Exercise brief: Look through the entries below and return all lines including the word "http".

(Records contained in a dataset)
····················

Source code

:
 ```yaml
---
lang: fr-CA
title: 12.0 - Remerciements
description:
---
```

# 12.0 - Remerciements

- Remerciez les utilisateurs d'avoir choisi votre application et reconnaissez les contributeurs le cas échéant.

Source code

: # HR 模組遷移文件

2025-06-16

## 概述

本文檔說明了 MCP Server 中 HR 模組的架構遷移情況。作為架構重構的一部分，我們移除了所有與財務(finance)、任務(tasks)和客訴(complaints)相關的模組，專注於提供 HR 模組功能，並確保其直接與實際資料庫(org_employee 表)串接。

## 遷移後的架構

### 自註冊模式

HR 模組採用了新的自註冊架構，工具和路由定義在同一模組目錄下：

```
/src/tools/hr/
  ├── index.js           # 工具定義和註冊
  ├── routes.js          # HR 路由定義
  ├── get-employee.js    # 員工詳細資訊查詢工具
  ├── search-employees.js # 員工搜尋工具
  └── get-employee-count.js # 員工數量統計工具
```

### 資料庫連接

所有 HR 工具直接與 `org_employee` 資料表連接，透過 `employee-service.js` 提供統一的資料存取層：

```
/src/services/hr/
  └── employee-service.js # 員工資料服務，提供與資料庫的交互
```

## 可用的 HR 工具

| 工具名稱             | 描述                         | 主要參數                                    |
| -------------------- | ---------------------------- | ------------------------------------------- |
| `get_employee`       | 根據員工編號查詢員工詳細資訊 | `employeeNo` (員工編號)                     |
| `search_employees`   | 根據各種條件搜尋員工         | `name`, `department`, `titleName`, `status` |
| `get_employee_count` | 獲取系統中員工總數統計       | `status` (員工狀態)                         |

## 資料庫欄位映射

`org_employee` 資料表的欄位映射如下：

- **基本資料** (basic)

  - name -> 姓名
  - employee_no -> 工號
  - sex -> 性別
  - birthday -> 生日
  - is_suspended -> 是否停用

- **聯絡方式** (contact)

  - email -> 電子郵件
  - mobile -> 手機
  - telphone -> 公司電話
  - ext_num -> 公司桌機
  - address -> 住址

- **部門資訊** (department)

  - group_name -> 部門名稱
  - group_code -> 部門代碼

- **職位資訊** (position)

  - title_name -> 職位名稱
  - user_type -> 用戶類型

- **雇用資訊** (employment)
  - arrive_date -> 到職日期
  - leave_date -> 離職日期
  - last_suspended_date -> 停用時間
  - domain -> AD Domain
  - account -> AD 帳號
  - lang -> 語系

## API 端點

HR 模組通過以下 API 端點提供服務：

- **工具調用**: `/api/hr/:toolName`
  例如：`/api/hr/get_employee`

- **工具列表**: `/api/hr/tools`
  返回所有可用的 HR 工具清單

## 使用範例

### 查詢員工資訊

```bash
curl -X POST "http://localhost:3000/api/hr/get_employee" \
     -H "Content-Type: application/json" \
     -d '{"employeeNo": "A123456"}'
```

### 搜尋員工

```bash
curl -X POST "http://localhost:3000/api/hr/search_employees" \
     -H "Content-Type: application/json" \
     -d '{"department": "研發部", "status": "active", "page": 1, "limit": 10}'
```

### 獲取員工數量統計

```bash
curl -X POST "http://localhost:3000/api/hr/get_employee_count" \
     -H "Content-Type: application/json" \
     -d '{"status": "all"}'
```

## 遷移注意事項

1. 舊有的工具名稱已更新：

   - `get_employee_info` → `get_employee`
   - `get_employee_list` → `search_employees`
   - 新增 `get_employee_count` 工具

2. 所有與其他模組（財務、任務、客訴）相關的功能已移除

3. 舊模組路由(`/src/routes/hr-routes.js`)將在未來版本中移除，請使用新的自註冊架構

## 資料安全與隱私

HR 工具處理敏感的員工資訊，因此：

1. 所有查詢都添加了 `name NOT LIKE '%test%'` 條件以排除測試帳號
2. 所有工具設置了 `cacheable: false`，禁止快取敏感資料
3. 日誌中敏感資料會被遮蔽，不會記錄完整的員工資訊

····················

Response below:
curl -X POST "http://localhost:3000/api/hr/get_employee" \
curl -X POST "http://localhost:3000/api/hr/search_employees" \
curl -X POST "http://localhost:3000/api/hr/get_employee_count" \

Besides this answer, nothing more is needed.